Salif Diallo, le premier vice-président du MPP, chargé de l’orientation politique en est convaincu: le congrès qui s’achève marque le début de la marche «triomphale» du parti vers le palais présidentiel de Kosyam. «Le premier jours, nous étions vers Gounghin au CBC. Hier et ce matin, nous étions à la Maison du peuple. Cet après-midi, nous sommes au stade. A la fin de cette année, nous serons vers Laico. Et en novembre 2015, nous serons à Kosyam».
«Le MPP, c’est le peuple en mouvement. Et notre peuple est invincible», assure l’ancien ministre d’Etat de Blaise Compaoré. «Tout le monde était à notre congrès, ajoute t-il, sauf ceux qui sont contre le peuple. Et ceux-là vont payer leur forfaiture quand le MPP sera au pouvoir.»

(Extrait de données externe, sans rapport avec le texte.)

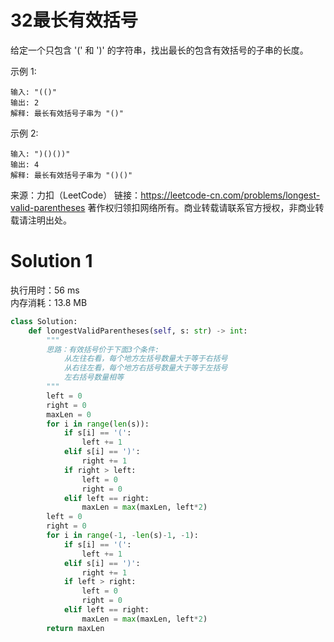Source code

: # 32最长有效括号

给定一个只包含 '(' 和 ')' 的字符串，找出最长的包含有效括号的子串的长度。

示例 1:
```
输入: "(()"
输出: 2
解释: 最长有效括号子串为 "()"
```
示例 2:
```
输入: ")()())"
输出: 4
解释: 最长有效括号子串为 "()()"
```
来源：力扣（LeetCode）
链接：https://leetcode-cn.com/problems/longest-valid-parentheses
著作权归领扣网络所有。商业转载请联系官方授权，非商业转载请注明出处。

# Solution 1
执行用时：56 ms  
内存消耗：13.8 MB  
``` python
class Solution:
    def longestValidParentheses(self, s: str) -> int:
        """
        思路：有效括号价于下面3个条件:
            从左往右看，每个地方左括号数量大于等于右括号
            从右往左看，每个地方右括号数量大于等于左括号
            左右括号数量相等
        """
        left = 0
        right = 0
        maxLen = 0
        for i in range(len(s)):
            if s[i] == '(':
                left += 1
            elif s[i] == ')':
                right += 1
            if right > left:
                left = 0
                right = 0
            elif left == right:
                maxLen = max(maxLen, left*2)
        left = 0
        right = 0
        for i in range(-1, -len(s)-1, -1):
            if s[i] == '(':
                left += 1
            elif s[i] == ')':
                right += 1
            if left > right:
                left = 0
                right = 0
            elif left == right:
                maxLen = max(maxLen, left*2)
        return maxLen
```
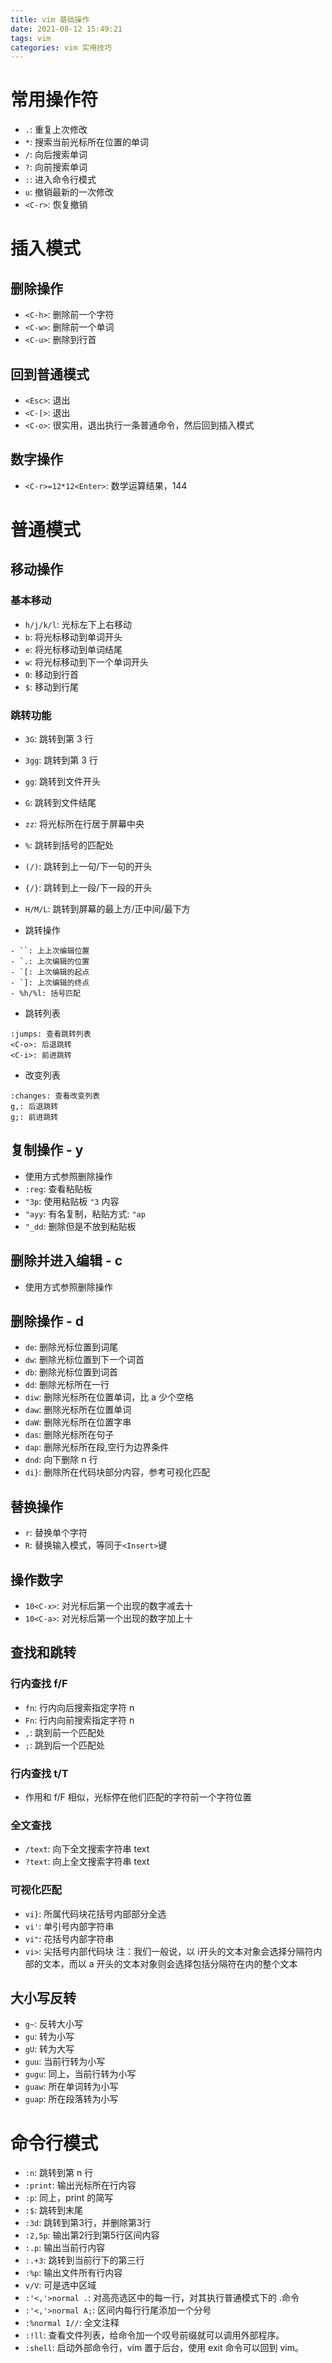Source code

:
 ```yaml
---
title: vim 基础操作
date: 2021-08-12 15:49:21
tags: vim
categories: vim 实用技巧
---
```


# 常用操作符
- `.`: 重复上次修改
- `*`: 搜索当前光标所在位置的单词
- `/`: 向后搜索单词
- `?`: 向前搜索单词
- `:`: 进入命令行模式
- `u`: 撤销最新的一次修改
- `<C-r>`: 恢复撤销

<!-- more -->

# 插入模式

## 删除操作
- `<C-h>`: 删除前一个字符 
- `<C-w>`: 删除前一个单词
- `<C-u>`: 删除到行首

## 回到普通模式
- `<Esc>`: 退出
- `<C-[>`: 退出
- `<C-o>`: 很实用，退出执行一条普通命令，然后回到插入模式

## 数字操作
- `<C-r>=12*12<Enter>`: 数学运算结果，144


# 普通模式

## 移动操作
### 基本移动
- `h/j/k/l`: 光标左下上右移动
- `b`: 将光标移动到单词开头
- `e`: 将光标移动到单词结尾
- `w`: 将光标移动到下一个单词开头 
- `0`: 移动到行首
- `$`: 移动到行尾

### 跳转功能
- `3G`: 跳转到第 3 行
- `3gg`: 跳转到第 3 行
- `gg`: 跳转到文件开头
- `G`: 跳转到文件结尾
- `zz`: 将光标所在行居于屏幕中央
- `%`: 跳转到括号的匹配处
- `(/)`: 跳转到上一句/下一句的开头
- `{/}`: 跳转到上一段/下一段的开头
- `H/M/L`: 跳转到屏幕的最上方/正中间/最下方

- 跳转操作
```
- ``: 上上次编辑位置
- `.: 上次编辑的位置
- `[: 上次编辑的起点
- `]: 上次编辑的终点
- %h/%l: 括号匹配
```

- 跳转列表
```
:jumps: 查看跳转列表
<C-o>: 后退跳转
<C-i>: 前进跳转
```

- 改变列表
```
:changes: 查看改变列表
g,: 后退跳转
g;: 前进跳转
```

## 复制操作 - y
- 使用方式参照删除操作
- `:reg`: 查看粘贴板
- `"3p`: 使用粘贴板 `"3` 内容
- `"ayy`: 有名复制，粘贴方式: `"ap`
- `"_dd`: 删除但是不放到粘贴板


## 删除并进入编辑 - c
- 使用方式参照删除操作

## 删除操作 - d
- `de`: 删除光标位置到词尾
- `dw`: 删除光标位置到下一个词首
- `db`: 删除光标位置到词首
- `dd`: 删除光标所在一行
- `diw`: 删除光标所在位置单词，比 a 少个空格
- `daw`: 删除光标所在位置单词
- `daW`: 删除光标所在位置字串
- `das`: 删除光标所在句子
- `dap`: 删除光标所在段,空行为边界条件
- `dnd`: 向下删除 n 行
- `di}`: 删除所在代码块部分内容，参考可视化匹配

## 替换操作
- `r`: 替换单个字符
- `R`: 替换输入模式，等同于`<Insert>`键

## 操作数字
- `10<C-x>`: 对光标后第一个出现的数字减去十
- `10<C-a>`: 对光标后第一个出现的数字加上十

## 查找和跳转
### 行内查找 f/F
- `fn`: 行内向后搜索指定字符 n
- `Fn`: 行内向前搜索指定字符 n
- `,`: 跳到前一个匹配处
- `;`: 跳到后一个匹配处

### 行内查找 t/T
- 作用和 f/F 相似，光标停在他们匹配的字符前一个字符位置

### 全文查找
- `/text`: 向下全文搜索字符串 text
- `?text`: 向上全文搜索字符串 text

### 可视化匹配
- `vi}`: 所属代码块花括号内部部分全选
- `vi'`: 单引号内部字符串
- `vi"`: 花括号内部字符串
- `vi>`: 尖括号内部代码块
注：我们一般说，以 i开头的文本对象会选择分隔符内部的文本，而以 a 开头的文本对象则会选择包括分隔符在内的整个文本

## 大小写反转
- `g~`: 反转大小写
- `gu`: 转为小写
- `gU`: 转为大写
- `guu`: 当前行转为小写
- `gugu`: 同上，当前行转为小写
- `guaw`: 所在单词转为小写
- `guap`: 所在段落转为小写

# 命令行模式
- `:n`: 跳转到第 n 行
- `:print`: 输出光标所在行内容
- `:p`: 同上，print 的简写
- `:$`: 跳转到末尾
- `:3d`: 跳转到第3行，并删除第3行
- `:2,5p`: 输出第2行到第5行区间内容
- `:.p`: 输出当前行内容
- `:.+3`: 跳转到当前行下的第三行
- `:%p`: 输出文件所有行内容
- `v/V`: 可是选中区域
- `:'<,'>normal .`: 对高亮选区中的每一行，对其执行普通模式下的 .命令
- `:'<,'>normal A;`: 区间内每行行尾添加一个分号
- `:%normal I//`: 全文注释
- `:!ll`: 查看文件列表，给命令加一个叹号前缀就可以调用外部程序。
- `:shell`: 启动外部命令行，vim 置于后台，使用 exit 命令可以回到 vim。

La grand-messe de ce parti vieux de seulement deux mois aura permis au MPP d’élire un nouveau bureau, de se doter de statuts et règlements intérieurs, d’une stratégie d’implantation au Burkina Faso et à l’étranger et d’un programme de gouvernance. Selon Salif Diallo, ce programme de type social démocrate est à même de répondre aux aspirations des Burkinabè. Une conférence de presse sera, en principe, donnée dans les prochains jours pour en dévoiler le contenu exact, mais en attendant et à en croire le premier vice-président chargé de l’orientation politique, il prône une économie de marché régulée, qui proscrit les monopoles et le pillage. Il accorde une large place aux questions d’emplois «pour libérer la jeunesse, les femmes et les paysans».

La fin des monopoles
Le programme prévoit également de supprimer tous les ministères existants pour les remplacer par des départements plus adaptés, une réforme des forces de défense et de sécurité, la dissolution immédiate de l’Assemblée nationale, des conseils municipaux et régionaux afin «de permettre au peuple d’élire ses représentants authentiques».

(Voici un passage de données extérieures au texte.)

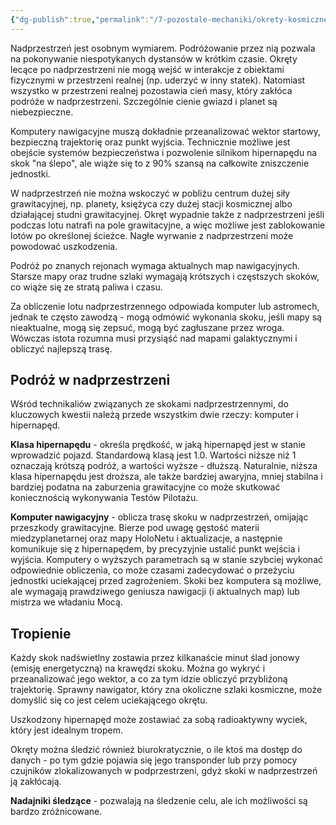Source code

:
 ```yaml
---
{"dg-publish":true,"permalink":"/7-pozostale-mechaniki/okrety-kosmiczne/nadprzestrzen/","dgPassFrontmatter":true}
---
```


Nadprzestrzeń jest osobnym wymiarem. Podróżowanie przez nią pozwala na pokonywanie niespotykanych dystansów w krótkim czasie. Okręty lecące po nadprzestrzeni nie mogą wejść w interakcje z obiektami fizycznymi w przestrzeni realnej (np. uderzyć w inny statek). Natomiast wszystko w przestrzeni realnej pozostawia cień masy, który zakłóca podróże w nadprzestrzeni. Szczególnie cienie gwiazd i planet są niebezpieczne.

Komputery nawigacyjne muszą dokładnie przeanalizować wektor startowy, bezpieczną trajektorię oraz punkt wyjścia. Technicznie możliwe jest obejście systemów bezpieczeństwa i pozwolenie silnikom hipernapędu na skok "na ślepo", ale wiąże się to z 90% szansą na całkowite zniszczenie jednostki.

W nadprzestrzeń nie można wskoczyć w pobliżu centrum dużej siły grawitacyjnej, np. planety, księżyca czy dużej stacji kosmicznej albo działającej studni grawitacyjnej. Okręt wypadnie także z nadprzestrzeni jeśli podczas lotu natrafi na pole grawitacyjne, a więc możliwe jest zablokowanie lotów po określonej ścieżce. Nagłe wyrwanie z nadprzestrzeni może powodować uszkodzenia.

Podróż po znanych rejonach wymaga aktualnych map nawigacyjnych. Starsze mapy oraz trudne szlaki wymagają krótszych i częstszych skoków, co wiąże się ze stratą paliwa i czasu.

Za obliczenie lotu nadprzestrzennego odpowiada komputer lub astromech, jednak te często zawodzą - mogą odmówić wykonania skoku, jeśli mapy są nieaktualne, mogą się zepsuć, mogą być zagłuszane przez wroga. Wówczas istota rozumna musi przysiąść nad mapami galaktycznymi i obliczyć najlepszą trasę.

## Podróż w nadprzestrzeni
Wśród technikaliów związanych ze skokami nadprzestrzennymi, do kluczowych kwestii należą przede wszystkim dwie rzeczy: komputer i hipernapęd.

**Klasa hipernapędu** - określa prędkość, w jaką hipernapęd jest w stanie wprowadzić pojazd. Standardową klasą jest 1.0. Wartości niższe niż 1 oznaczają krótszą podróż, a wartości wyższe - dłuższą. Naturalnie, niższa klasa hipernapędu jest droższa, ale także bardziej awaryjna, mniej stabilna i bardziej podatna na zaburzenia grawitacyjne co może skutkować koniecznością wykonywania Testów Pilotażu.

**Komputer nawigacyjny** - oblicza trasę skoku w nadprzestrzeń, omijając przeszkody grawitacyjne. Bierze pod uwagę gęstość materii miedzyplanetarnej oraz mapy HoloNetu i aktualizacje, a następnie komunikuje się z hipernapędem, by precyzyjnie ustalić punkt wejścia i wyjścia. Komputery o wyższych parametrach są w stanie szybciej wykonać odpowiednie obliczenia, co może czasami zadecydować o przeżyciu jednostki uciekającej przed zagrożeniem. Skoki bez komputera są możliwe, ale wymagają prawdziwego geniusza nawigacji (i aktualnych map) lub mistrza we władaniu Mocą.

## Tropienie
Każdy skok nadświetlny zostawia przez kilkanaście minut ślad jonowy (emisję energetyczną) na krawędzi skoku. Można go wykryć i przeanalizować jego wektor, a co za tym idzie obliczyć przybliżoną trajektorię. Sprawny nawigator, który zna okoliczne szlaki kosmiczne, może domyślić się co jest celem uciekającego okrętu.

Uszkodzony hipernapęd może zostawiać za sobą radioaktywny wyciek, który jest idealnym tropem.

Okręty można śledzić również biurokratycznie, o ile ktoś ma dostęp do danych - po tym gdzie pojawia się jego transponder lub przy pomocy czujników zlokalizowanych w podprzestrzeni, gdyż skoki w nadprzestrzeń ją zakłócają.

**Nadajniki śledzące** - pozwalają na śledzenie celu, ale ich możliwości są bardzo zróżnicowane.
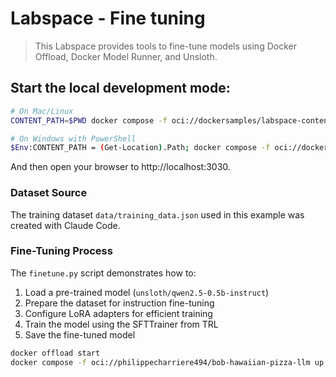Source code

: # Labspace - Fine tuning
> This Labspace provides tools to fine-tune models using Docker Offload, Docker Model Runner, and Unsloth.

## Start the local development mode:

```bash
# On Mac/Linux
CONTENT_PATH=$PWD docker compose -f oci://dockersamples/labspace-content-dev -f .labspace/compose.override.yaml up

# On Windows with PowerShell
$Env:CONTENT_PATH = (Get-Location).Path; docker compose -f oci://dockersamples/labspace-content-dev -f .labspace/compose.override.yaml up
```

And then open your browser to http://localhost:3030.

### Dataset Source

The training dataset `data/training_data.json` used in this example was created with Claude Code.

### Fine-Tuning Process

The `finetune.py` script demonstrates how to:

1. Load a pre-trained model (`unsloth/qwen2.5-0.5b-instruct`)
2. Prepare the dataset for instruction fine-tuning
3. Configure LoRA adapters for efficient training
4. Train the model using the SFTTrainer from TRL
5. Save the fine-tuned model


```bash
docker offload start
docker compose -f oci://philippecharriere494/bob-hawaiian-pizza-llm up -d
```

Au niveau de l’éducation, l’accent sera mis sur la formation scientifique et professionnelle «afin que l’école ne soit plus une fabrique de chômeurs». L’introduction de l’anglais et des langues nationales à l’école primaire viendra parachever la réforme. Le code minier sera également relu, afin «que l’or revienne aux Burkinabè». Un gouvernement paritaire (hommes-femmes) sera mis en place.

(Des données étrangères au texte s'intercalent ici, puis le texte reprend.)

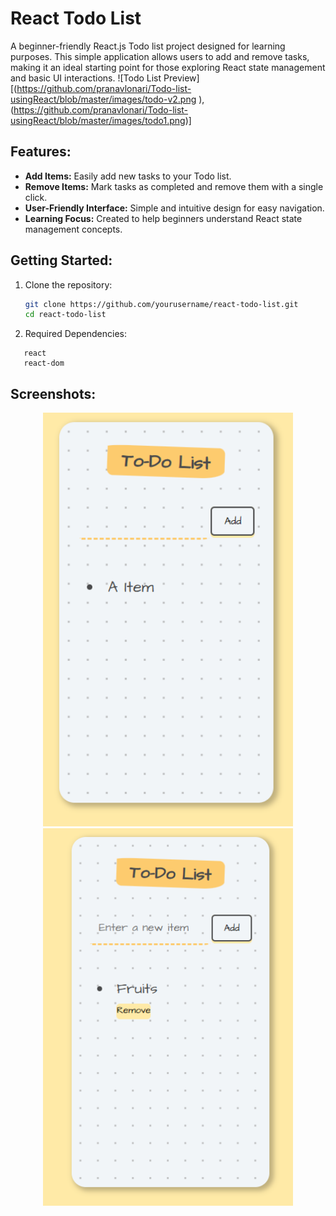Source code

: # React Todo List

A beginner-friendly React.js Todo list project designed for learning purposes. This simple application allows users to add and remove tasks, making it an ideal starting point for those exploring React state management and basic UI interactions.
![Todo List Preview] [(https://github.com/pranavlonari/Todo-list-usingReact/blob/master/images/todo-v2.png
),(https://github.com/pranavlonari/Todo-list-usingReact/blob/master/images/todo1.png)]

## Features:

- **Add Items:** Easily add new tasks to your Todo list.
- **Remove Items:** Mark tasks as completed and remove them with a single click.
- **User-Friendly Interface:** Simple and intuitive design for easy navigation.
- **Learning Focus:** Created to help beginners understand React state management concepts.

## Getting Started:

1. Clone the repository:

   ```bash
   git clone https://github.com/yourusername/react-todo-list.git
   cd react-todo-list
   ```

2. Required Dependencies:

```
   react
   react-dom
```
## Screenshots:

<div align="center">
  <img src="./images/todo1.png" alt="Todo List Screenshot 1" width="400" />
  <img src="./images/todo-v2.png" alt="Todo List Screenshot 2" width="400" />
</div>


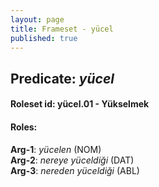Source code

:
 ```yaml
---
layout: page
title: Frameset - yücel
published: true
---
```

<h2>Predicate: <i>yücel</i></h2>
<h4>Roleset id: yücel.01 - Yükselmek<br>
<h4>Roles:</h4>
<b>Arg-1</b>: <i>yücelen</i>  (NOM) <br>
<b>Arg-2</b>: <i>nereye yüceldiği</i>  (DAT) <br>
<b>Arg-3</b>: <i>nereden yüceldiği</i>  (ABL) <br>
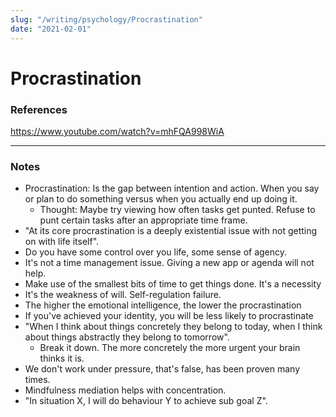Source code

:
 ```yaml
---
slug: "/writing/psychology/Procrastination"
date: "2021-02-01"
---
```


# Procrastination

### References
https://www.youtube.com/watch?v=mhFQA998WiA

-------------------------------------------------------

### Notes
* Procrastination: Is the gap between intention and action. When you say or plan to do something versus when you actually end up doing it. 
	* Thought: Maybe try viewing how often tasks get punted. Refuse to punt certain tasks after an appropriate time frame.
* "At its core procrastination is a deeply existential issue with not getting on with life itself". 
* Do you have some control over you life, some sense of agency.
* It's not a time management issue. Giving a new app or agenda will not help.
* Make use of the smallest bits of time to get things done. It's a necessity
* It's the weakness of will. Self-regulation failure.
* The higher the emotional intelligence, the lower the procrastination
* If you've achieved your identity, you will be less likely to procrastinate 
* "When I think about things concretely they belong to today, when I think about things abstractly they belong to tomorrow".
	* Break it down. The more concretely the more urgent your brain thinks it is.
* We don't work under pressure, that's false, has been proven many times.
* Mindfulness mediation helps with concentration. 
* "In situation X, I will do behaviour Y to achieve sub goal Z".
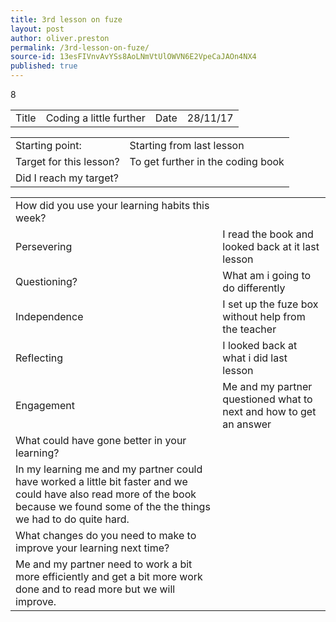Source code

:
 ```yaml
---
title: 3rd lesson on fuze
layout: post
author: oliver.preston
permalink: /3rd-lesson-on-fuze/
source-id: 13esFIVnvAvYSs8AoLNmVtUlOWVN6E2VpeCaJAOn4NX4
published: true
---
```

8

<table>
  <tr>
    <td>Title</td>
    <td>Coding a little further</td>
    <td>Date</td>
    <td>28/11/17</td>
  </tr>
</table>


<table>
  <tr>
    <td>Starting point:</td>
    <td>Starting from last lesson</td>
  </tr>
  <tr>
    <td>Target for this lesson?</td>
    <td> To get further in the coding book</td>
  </tr>
  <tr>
    <td>Did I reach my target? </td>
    <td></td>
  </tr>
</table>


<table>
  <tr>
    <td>How did you use your learning habits this week?</td>
    <td></td>
  </tr>
  <tr>
    <td>Persevering</td>
    <td>I read the book and looked back at it last lesson</td>
  </tr>
  <tr>
    <td>Questioning?</td>
    <td>What am i going to do differently</td>
  </tr>
  <tr>
    <td>Independence</td>
    <td>I set up the fuze box without help from the teacher</td>
  </tr>
  <tr>
    <td>Reflecting</td>
    <td>I looked back at what i did last lesson</td>
  </tr>
  <tr>
    <td>Engagement</td>
    <td>Me and my partner questioned what to next and how to get an answer</td>
  </tr>
  <tr>
    <td>What could have gone better in your learning?</td>
    <td></td>
  </tr>
  <tr>
    <td>In my learning me and my partner could have worked a little bit faster and we could have also read more of the book because we found some of the the things we had to do quite hard.</td>
    <td></td>
  </tr>
  <tr>
    <td>What changes do you need to make to improve your learning next time?</td>
    <td></td>
  </tr>
  <tr>
    <td>Me and my partner need to work a bit more efficiently and get a bit more work done and to read more but we will improve.</td>
    <td></td>
  </tr>
</table>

Mais pour dérouler ce programme, il faut se faire élire. Raison pour laquelle Salif Diallo demande aux délégués du parti de convaincre leurs militants à aller retirer leur carte d’électeurs, et met le pouvoir en garde contre toute tentative de fraude. «Il nous faut battre nos adversaires de demain dans un rapport de 80 à 20%. Car nous sommes le peuple du Burkina Faso. Nous allons être vigilants. Les fraudes, les magouilles ne passeront pas. Si l’on donne des résultats frauduleux, nous prendrons le pouvoir par d’autres voies. Nous sommes des démocrates, mais si on veut tromper le peuple, le peuple sera debout», menace t-il.

Eviter de réveiller les démons
Simon Compaoré, le deuxième vice-président chargé des relations extérieures, et Roch Marc Christian Kaboré, le président du MPP, sont, naturellement, sur la même longueur d’onde que Salif Diallo. «L’enfant de deux mois et 12 jours qu’est le MPP a déjà des dents qui peuvent venir à bout d’un os», affirme le premier, qui met également le CDP en garde contre toute velléité de révision de la Constitution et l’organisation d’un référendum sur la question.

Rappelant les troubles de 2011, l’ancien maire de Ouagadougou affirmera que les cicatrices ne sont pas encore refermées et demande à la classe politique de ne pas réveiller les démons en tentant de modifier la loi fondamentale afin de permettre à Blaise Compaoré de briguer un nouveau mandat. «Nous ne voulons pas de confrontation, mais juste le respect de la Constitution», conclut Simon Compaoré.